This week our editors bring you the latest literary news from Poland, Hong Kong, and Serbia. In Poland, high-profile authors including Olga Tokarczuk have been vocally supporting women’s rights and an exciting, newly discovered Bruno Schulz story has been published; in Hong Kong, authors have spoken out against claims of a dearth of writing in Hong Kong to attest to its thriving literary scene, just as the Hong Kong International Literary Festival kicks off; and in Serbia, a new biography of Ivo Andrić, the only Yugoslav Nobel Prize winner for literature, has sparked debate. Read on to find out more!
Julia Sherwood, Editor-at-Large, reporting from Poland
As if having to cope with two waves of the coronavirus pandemic was not enough, Poland has been swept by two major waves of social unrest. The summer months were dominated by protests against the rising tide of homophobia, which prompted an open letter from the world’s leading writers, directors, and actors, including Margaret Atwood, Pedro Almodóvar, and Olga Tokarczuk. And since October 22 people have been out on the streets in their thousands protesting against the decision to further tighten the country’s abortion law, already one of the most restrictive in the world. Members of the LGBT+ community and people from all walks of life, including miners and farmers on tractors, joined women in marches up and down the country. Olga Tokarczuk summed up the sentiment in a tweet:
“Let us not deceive ourselves—this system will cynically exploit every moment of crisis, war, and epidemic, to return women to the kitchen, the church, and the cradle. Women’s rights are not given once and for all. We have to safeguard them, like every other achievement broadening the range of civil rights and human dignity. As of today, all of us are women warriors.”
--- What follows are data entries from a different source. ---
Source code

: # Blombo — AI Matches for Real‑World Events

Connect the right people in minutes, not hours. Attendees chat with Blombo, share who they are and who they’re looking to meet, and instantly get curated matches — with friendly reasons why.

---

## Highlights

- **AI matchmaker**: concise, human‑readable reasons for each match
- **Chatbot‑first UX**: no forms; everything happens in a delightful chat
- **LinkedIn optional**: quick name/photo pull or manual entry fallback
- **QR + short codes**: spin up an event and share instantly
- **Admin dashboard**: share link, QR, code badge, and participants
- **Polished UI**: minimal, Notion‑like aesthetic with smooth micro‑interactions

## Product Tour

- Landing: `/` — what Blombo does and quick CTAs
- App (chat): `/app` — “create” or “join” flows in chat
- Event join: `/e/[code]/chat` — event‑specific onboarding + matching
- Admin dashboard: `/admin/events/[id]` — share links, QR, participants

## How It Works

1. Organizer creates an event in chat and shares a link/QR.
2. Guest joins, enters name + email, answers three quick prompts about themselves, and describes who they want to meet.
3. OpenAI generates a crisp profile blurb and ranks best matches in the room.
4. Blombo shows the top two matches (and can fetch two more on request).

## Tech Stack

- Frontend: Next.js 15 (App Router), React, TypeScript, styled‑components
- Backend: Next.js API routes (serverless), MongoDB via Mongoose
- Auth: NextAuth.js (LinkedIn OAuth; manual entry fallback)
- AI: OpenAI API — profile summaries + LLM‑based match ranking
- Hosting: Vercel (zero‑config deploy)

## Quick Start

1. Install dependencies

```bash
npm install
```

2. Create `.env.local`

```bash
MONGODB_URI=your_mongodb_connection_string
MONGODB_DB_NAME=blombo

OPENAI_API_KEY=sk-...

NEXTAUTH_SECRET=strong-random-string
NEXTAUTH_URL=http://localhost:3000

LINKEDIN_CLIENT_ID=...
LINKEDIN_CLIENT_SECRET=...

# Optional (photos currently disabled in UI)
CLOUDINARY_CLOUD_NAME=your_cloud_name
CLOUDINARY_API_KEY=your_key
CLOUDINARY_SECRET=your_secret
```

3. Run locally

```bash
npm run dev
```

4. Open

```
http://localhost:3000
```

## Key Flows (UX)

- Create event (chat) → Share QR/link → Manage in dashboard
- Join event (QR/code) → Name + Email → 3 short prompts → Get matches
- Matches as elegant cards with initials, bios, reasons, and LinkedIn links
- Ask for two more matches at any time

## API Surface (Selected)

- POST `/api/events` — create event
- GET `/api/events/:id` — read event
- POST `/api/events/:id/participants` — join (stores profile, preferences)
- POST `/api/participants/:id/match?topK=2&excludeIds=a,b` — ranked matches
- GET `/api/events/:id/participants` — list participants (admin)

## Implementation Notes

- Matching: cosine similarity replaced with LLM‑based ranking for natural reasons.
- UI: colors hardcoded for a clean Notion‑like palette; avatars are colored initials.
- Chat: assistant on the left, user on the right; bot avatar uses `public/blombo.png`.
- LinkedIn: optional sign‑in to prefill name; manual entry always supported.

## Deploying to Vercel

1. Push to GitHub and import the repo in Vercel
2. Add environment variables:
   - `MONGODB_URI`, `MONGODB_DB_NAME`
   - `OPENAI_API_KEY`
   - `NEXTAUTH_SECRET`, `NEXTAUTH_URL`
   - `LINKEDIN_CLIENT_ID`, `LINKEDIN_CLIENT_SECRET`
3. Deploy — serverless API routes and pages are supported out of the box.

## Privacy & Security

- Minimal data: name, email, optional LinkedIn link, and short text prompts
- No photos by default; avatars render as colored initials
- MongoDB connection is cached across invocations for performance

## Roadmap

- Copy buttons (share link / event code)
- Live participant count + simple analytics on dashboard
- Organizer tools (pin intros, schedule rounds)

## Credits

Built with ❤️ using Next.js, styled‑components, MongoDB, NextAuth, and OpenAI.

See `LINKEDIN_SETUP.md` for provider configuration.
Many other renowned writers—women including Wioletta Grzegorzewska, Agnieszka Taborska, and Anna Janko, as well as men, such as Zygmunt Miłoszewski, Mariusz Szczygieł, Jacek Dehnel, Szczepan Twardoch, Ziemowit Szczerek, and Aleksander Kaczorowski, have expressed their support for the women’s strike and their right to voice their anger in very strong language. Marta Frej, whose in-your-face feminist posters and memes have been empowering women and LGBT+ people for years now (here is her cover for a recent issue of the weekly Polityka) was joined by a number of renowned illustrators (see a selection featured in Calvert Journal).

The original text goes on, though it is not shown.